▶ Provided data
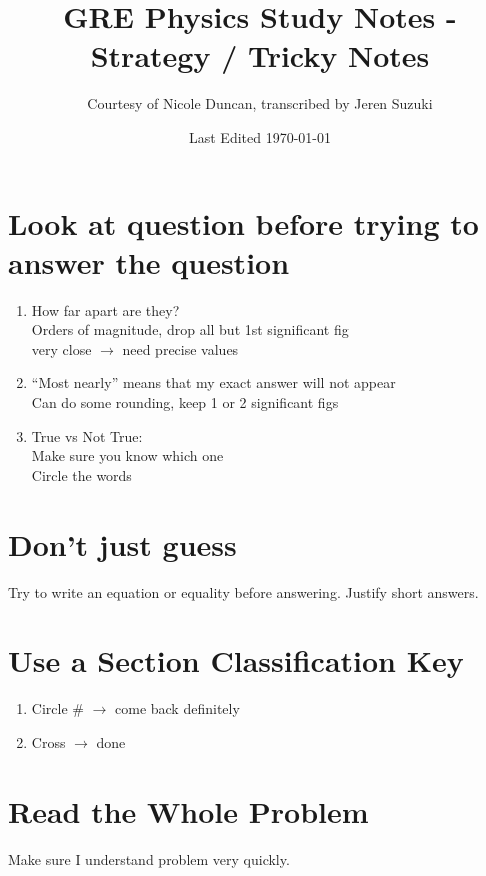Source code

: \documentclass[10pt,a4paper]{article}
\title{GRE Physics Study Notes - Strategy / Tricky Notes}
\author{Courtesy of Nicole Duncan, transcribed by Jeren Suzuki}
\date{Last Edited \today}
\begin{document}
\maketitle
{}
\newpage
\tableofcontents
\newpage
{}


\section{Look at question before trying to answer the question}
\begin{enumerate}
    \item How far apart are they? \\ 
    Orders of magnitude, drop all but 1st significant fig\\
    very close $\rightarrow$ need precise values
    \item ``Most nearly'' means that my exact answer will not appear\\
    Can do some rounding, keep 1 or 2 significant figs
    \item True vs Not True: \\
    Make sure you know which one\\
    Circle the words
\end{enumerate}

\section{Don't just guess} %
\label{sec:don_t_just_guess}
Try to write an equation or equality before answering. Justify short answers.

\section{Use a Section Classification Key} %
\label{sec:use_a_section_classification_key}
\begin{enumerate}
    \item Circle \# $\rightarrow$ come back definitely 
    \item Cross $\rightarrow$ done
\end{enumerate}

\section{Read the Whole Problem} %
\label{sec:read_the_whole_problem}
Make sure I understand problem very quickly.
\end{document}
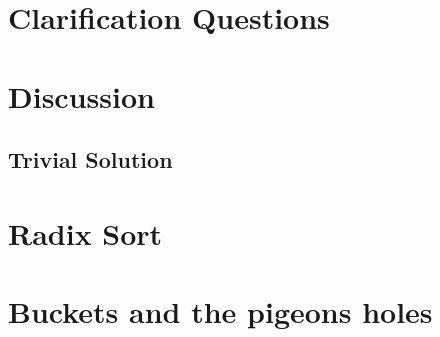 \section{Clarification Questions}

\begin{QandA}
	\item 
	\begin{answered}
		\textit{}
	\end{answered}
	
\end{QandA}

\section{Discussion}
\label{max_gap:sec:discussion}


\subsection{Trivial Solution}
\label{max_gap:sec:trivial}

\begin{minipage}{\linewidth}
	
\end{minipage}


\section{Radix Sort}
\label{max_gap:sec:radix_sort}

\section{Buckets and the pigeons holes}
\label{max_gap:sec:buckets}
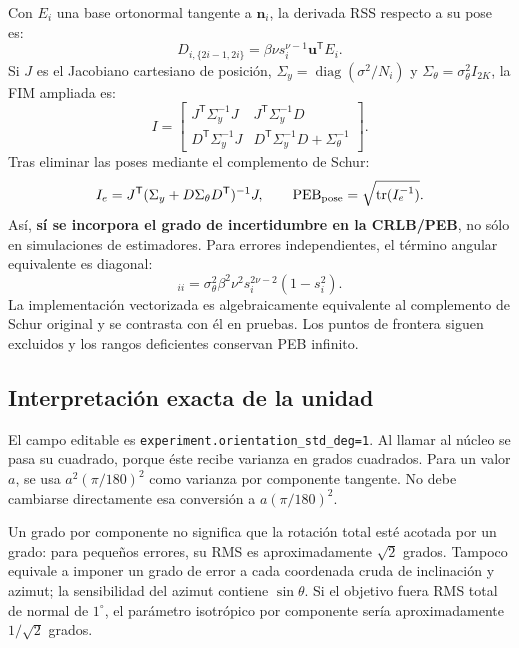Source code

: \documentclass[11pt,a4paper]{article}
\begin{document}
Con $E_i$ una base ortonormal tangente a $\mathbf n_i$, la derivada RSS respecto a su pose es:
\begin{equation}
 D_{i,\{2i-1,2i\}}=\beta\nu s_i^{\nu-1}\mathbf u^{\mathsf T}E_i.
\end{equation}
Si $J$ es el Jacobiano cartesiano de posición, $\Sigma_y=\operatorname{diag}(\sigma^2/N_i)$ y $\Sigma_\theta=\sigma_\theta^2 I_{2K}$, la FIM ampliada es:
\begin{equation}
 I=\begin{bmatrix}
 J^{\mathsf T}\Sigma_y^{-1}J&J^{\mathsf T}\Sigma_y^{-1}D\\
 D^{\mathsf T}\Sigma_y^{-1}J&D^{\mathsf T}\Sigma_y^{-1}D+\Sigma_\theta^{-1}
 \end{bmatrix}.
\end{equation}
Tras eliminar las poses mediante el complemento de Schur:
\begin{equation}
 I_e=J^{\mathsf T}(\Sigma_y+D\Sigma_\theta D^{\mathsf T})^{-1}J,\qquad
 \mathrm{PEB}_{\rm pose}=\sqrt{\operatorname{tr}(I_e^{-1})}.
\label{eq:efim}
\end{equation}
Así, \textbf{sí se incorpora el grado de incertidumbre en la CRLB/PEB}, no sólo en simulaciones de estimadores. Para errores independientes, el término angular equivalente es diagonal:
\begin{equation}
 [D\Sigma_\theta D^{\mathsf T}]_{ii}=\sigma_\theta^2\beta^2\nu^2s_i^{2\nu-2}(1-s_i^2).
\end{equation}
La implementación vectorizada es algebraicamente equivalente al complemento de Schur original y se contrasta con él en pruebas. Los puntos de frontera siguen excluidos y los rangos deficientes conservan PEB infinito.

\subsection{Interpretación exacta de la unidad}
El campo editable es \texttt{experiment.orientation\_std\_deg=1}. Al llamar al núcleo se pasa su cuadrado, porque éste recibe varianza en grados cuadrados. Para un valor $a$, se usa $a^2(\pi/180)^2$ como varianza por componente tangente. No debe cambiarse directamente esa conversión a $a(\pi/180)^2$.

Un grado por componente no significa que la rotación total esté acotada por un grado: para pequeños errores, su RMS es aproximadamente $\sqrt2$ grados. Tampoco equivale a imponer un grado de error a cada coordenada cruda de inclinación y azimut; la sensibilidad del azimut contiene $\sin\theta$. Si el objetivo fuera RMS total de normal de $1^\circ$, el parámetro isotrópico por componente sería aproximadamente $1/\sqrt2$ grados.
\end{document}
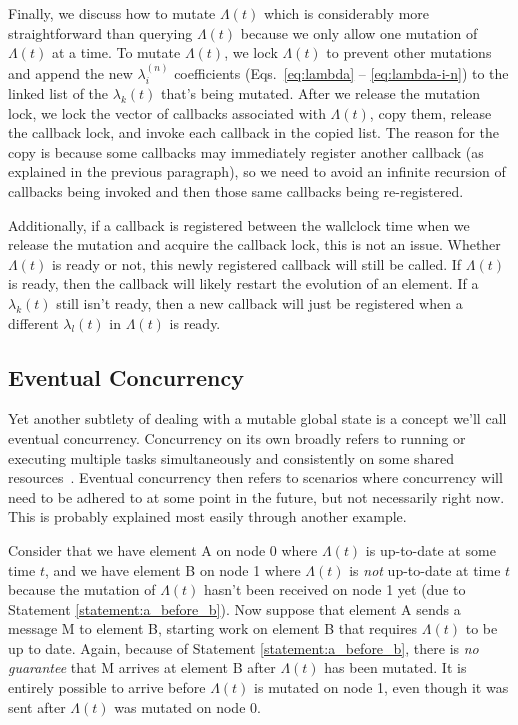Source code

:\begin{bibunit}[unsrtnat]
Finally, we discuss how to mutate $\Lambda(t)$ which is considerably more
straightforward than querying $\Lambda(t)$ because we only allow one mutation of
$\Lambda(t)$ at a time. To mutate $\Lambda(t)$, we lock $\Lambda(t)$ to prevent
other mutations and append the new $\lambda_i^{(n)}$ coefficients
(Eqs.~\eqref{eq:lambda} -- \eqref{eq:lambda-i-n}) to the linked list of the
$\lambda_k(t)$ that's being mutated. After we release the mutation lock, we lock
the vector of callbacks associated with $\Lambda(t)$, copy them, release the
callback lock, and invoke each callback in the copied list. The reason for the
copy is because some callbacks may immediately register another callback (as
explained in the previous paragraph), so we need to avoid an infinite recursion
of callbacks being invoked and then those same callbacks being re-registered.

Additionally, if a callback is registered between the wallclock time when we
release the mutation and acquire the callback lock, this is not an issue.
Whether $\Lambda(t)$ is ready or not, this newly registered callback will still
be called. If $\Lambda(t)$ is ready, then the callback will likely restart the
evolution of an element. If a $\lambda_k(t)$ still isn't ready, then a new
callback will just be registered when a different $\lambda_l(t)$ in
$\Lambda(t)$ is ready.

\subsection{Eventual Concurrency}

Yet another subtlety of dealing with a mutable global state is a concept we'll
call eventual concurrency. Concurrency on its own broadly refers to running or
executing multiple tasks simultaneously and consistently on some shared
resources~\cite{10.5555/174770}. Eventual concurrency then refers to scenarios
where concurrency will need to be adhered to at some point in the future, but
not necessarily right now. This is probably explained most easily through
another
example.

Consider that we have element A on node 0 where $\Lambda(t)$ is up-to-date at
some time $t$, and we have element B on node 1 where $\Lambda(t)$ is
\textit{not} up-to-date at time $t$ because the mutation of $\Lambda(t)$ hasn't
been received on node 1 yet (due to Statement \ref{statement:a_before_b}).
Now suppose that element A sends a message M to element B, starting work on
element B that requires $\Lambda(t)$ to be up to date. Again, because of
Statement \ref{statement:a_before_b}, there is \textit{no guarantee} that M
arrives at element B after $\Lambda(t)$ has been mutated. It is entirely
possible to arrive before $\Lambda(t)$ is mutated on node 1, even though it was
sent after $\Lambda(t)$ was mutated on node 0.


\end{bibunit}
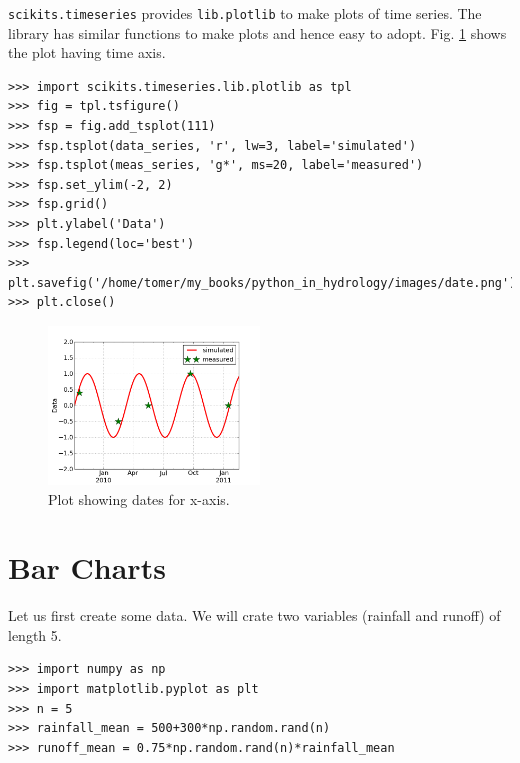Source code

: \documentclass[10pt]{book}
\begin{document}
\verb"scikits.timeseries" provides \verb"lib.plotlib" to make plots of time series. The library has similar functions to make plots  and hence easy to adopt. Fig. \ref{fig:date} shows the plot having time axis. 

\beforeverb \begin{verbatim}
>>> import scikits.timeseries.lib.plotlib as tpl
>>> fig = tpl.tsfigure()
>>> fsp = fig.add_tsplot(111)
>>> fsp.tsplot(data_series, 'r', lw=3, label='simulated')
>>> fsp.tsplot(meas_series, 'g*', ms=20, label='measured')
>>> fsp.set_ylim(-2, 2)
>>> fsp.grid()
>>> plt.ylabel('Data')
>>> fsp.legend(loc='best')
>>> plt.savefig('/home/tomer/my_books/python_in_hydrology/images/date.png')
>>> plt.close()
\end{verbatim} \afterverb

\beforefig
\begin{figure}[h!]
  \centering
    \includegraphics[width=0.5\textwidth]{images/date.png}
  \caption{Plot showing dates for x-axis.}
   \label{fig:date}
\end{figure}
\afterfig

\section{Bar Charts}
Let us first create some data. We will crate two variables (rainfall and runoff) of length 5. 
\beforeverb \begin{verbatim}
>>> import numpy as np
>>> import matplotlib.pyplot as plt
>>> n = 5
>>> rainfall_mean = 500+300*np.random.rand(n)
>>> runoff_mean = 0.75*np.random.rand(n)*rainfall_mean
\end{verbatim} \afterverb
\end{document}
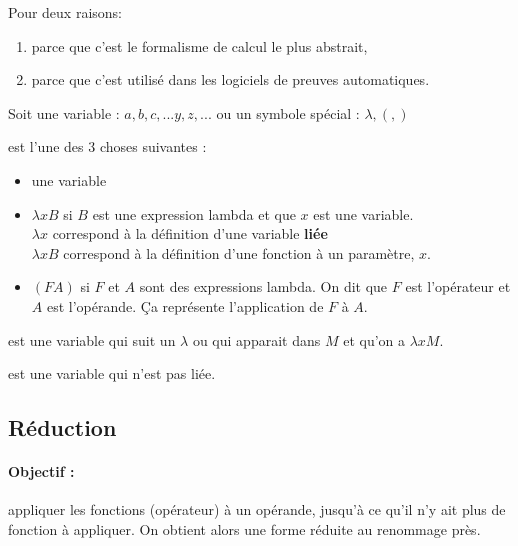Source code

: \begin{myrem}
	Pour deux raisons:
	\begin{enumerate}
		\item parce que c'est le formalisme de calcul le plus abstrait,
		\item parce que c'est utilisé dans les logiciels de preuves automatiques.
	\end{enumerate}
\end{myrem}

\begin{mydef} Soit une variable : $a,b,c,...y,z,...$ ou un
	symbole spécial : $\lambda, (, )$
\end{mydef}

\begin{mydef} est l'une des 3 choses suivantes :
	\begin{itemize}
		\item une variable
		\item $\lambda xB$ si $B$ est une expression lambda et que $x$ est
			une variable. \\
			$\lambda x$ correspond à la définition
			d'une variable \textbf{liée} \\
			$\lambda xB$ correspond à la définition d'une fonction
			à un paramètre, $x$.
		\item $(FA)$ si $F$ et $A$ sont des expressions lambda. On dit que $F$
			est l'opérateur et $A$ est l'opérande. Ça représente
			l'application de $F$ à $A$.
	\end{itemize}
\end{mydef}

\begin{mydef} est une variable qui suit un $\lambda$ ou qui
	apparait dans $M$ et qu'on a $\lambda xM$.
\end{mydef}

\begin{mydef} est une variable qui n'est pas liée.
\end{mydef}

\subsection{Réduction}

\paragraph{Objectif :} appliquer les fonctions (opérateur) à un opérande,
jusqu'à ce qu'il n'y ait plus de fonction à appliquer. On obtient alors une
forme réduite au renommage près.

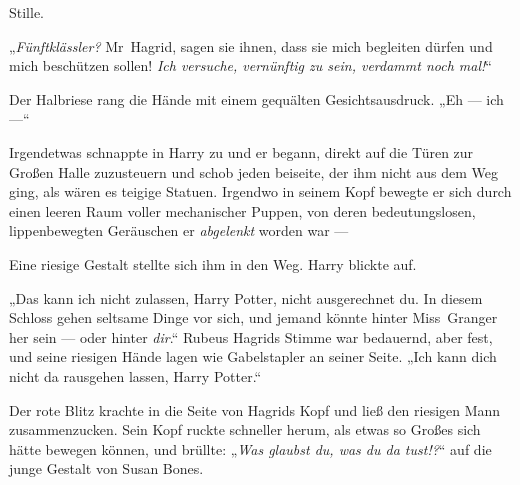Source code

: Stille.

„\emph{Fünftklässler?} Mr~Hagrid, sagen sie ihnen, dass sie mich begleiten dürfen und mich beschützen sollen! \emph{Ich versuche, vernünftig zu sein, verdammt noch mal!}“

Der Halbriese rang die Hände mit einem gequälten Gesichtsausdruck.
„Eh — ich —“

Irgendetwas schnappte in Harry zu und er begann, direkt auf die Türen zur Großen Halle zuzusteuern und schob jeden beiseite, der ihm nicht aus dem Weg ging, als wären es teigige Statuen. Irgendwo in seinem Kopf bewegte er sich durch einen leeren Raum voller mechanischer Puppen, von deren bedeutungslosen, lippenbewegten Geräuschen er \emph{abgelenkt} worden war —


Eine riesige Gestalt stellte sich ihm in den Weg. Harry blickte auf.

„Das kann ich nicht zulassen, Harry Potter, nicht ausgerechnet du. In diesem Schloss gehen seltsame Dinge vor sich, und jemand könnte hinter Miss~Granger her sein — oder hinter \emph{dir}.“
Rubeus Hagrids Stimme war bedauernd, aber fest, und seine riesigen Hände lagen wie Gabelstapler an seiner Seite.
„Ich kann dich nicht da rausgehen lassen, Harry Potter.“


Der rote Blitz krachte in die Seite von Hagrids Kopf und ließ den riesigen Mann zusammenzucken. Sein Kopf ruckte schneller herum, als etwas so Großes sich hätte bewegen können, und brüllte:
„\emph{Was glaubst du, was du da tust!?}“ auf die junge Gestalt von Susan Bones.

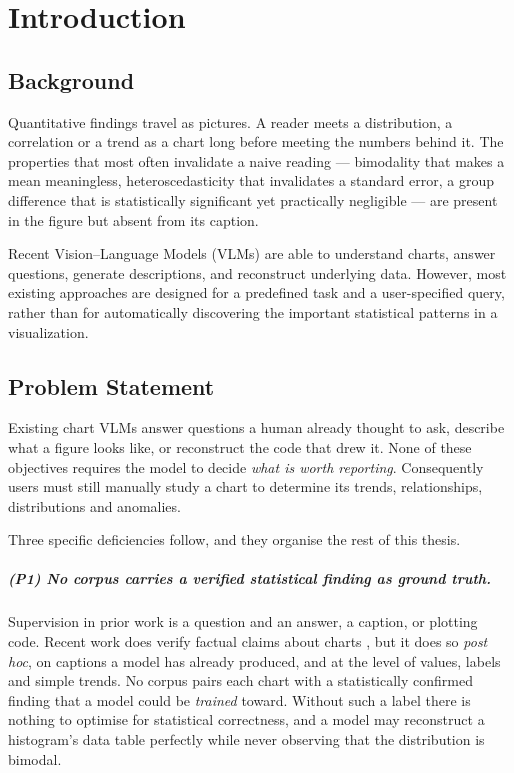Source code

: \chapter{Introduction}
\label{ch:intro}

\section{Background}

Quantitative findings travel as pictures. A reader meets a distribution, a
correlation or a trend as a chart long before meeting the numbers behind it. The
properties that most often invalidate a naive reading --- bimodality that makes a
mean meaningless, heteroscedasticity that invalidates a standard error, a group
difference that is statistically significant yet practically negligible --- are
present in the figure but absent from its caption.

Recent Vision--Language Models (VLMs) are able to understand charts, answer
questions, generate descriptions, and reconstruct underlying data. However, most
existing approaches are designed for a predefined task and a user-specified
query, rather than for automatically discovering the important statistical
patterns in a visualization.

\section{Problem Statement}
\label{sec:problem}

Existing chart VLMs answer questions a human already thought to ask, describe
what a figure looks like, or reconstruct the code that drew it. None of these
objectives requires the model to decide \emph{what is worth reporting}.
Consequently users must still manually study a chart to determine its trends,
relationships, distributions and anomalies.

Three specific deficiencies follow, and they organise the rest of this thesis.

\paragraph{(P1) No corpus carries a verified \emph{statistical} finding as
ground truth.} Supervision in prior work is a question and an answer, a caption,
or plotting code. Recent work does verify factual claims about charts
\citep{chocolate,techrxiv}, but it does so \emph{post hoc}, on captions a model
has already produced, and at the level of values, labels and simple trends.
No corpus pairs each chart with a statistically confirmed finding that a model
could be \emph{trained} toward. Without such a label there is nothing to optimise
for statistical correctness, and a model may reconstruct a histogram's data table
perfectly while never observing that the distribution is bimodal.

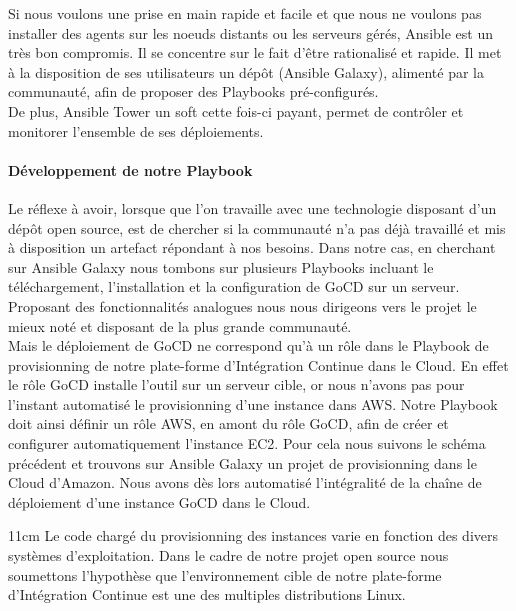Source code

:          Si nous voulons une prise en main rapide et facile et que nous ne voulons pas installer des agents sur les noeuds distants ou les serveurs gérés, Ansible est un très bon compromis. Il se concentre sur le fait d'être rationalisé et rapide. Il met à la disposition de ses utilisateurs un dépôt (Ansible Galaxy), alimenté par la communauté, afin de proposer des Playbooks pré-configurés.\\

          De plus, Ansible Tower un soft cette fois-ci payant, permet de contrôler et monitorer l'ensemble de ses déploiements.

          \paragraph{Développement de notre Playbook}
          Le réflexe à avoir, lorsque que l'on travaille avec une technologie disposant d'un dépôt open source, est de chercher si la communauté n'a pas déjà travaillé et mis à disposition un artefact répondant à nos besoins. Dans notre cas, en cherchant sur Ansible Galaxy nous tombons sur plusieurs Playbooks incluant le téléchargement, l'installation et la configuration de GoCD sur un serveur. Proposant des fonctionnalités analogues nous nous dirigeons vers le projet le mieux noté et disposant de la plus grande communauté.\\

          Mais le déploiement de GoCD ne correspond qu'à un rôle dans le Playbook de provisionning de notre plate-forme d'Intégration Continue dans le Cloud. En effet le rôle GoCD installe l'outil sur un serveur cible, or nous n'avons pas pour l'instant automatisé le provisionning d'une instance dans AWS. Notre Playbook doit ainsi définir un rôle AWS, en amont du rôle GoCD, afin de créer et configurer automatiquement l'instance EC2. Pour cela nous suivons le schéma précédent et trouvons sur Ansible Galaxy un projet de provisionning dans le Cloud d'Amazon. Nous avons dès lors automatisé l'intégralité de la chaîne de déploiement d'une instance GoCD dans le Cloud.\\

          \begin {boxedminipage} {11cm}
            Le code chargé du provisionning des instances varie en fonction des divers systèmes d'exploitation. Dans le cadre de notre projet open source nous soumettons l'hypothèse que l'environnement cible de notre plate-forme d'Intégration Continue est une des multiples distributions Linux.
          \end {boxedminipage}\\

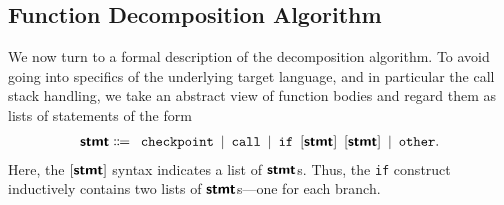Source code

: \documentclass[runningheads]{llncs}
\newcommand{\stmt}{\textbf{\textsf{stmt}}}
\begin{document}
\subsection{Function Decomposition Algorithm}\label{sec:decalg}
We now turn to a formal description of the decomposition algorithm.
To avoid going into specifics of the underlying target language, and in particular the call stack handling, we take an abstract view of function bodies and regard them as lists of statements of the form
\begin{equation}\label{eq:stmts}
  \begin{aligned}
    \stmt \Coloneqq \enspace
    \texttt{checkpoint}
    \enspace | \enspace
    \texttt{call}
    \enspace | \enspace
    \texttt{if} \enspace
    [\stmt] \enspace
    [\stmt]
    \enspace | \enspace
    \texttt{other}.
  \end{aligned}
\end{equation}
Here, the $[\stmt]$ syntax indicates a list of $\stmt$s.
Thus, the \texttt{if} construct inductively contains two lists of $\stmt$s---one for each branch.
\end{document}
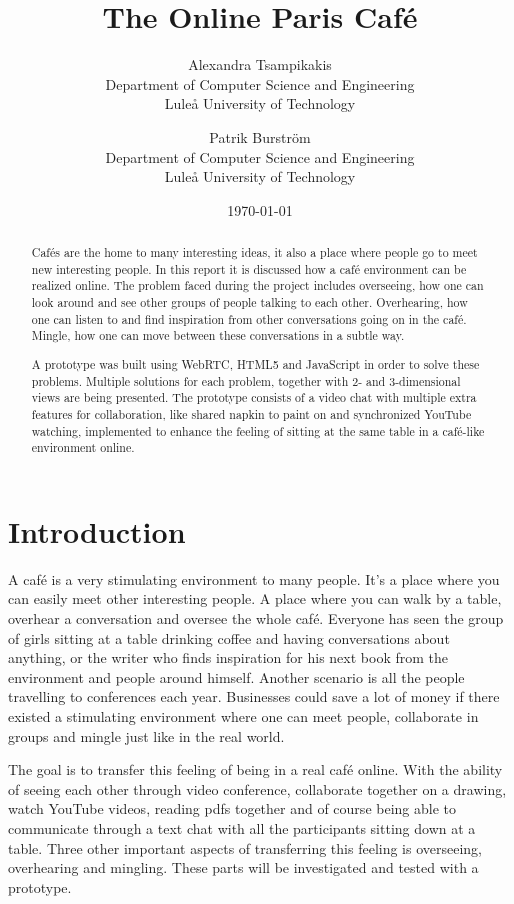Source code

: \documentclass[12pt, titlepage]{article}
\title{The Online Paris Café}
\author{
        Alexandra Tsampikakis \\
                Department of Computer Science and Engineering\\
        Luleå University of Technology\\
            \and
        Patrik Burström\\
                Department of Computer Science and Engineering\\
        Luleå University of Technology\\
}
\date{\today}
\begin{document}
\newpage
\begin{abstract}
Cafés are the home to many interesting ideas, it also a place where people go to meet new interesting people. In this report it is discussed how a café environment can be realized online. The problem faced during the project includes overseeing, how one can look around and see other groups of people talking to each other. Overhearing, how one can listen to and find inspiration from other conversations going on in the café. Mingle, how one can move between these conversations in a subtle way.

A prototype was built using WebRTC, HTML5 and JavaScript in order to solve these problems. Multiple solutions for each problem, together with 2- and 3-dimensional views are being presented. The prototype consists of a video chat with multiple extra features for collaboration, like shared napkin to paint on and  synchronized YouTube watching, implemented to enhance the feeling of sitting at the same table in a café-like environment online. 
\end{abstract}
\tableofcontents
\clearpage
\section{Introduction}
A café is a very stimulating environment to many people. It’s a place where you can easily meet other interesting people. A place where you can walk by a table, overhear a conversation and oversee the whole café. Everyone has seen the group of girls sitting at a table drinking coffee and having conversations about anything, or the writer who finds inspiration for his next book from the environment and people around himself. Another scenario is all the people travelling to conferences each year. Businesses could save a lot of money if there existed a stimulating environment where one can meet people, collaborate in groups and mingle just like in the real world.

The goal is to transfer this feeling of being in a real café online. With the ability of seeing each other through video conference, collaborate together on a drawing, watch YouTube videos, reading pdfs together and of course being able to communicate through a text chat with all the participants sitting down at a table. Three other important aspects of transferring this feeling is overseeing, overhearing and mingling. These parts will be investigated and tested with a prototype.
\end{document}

▶ Exercise directions
I'd like every line with the string "need" copied from the listing.

▶ Exercise answer
    very close $\rightarrow$ need precise values
explained in the previous paragraph), so we need to avoid an infinite recursion
where concurrency will need to be adhered to at some point in the future, but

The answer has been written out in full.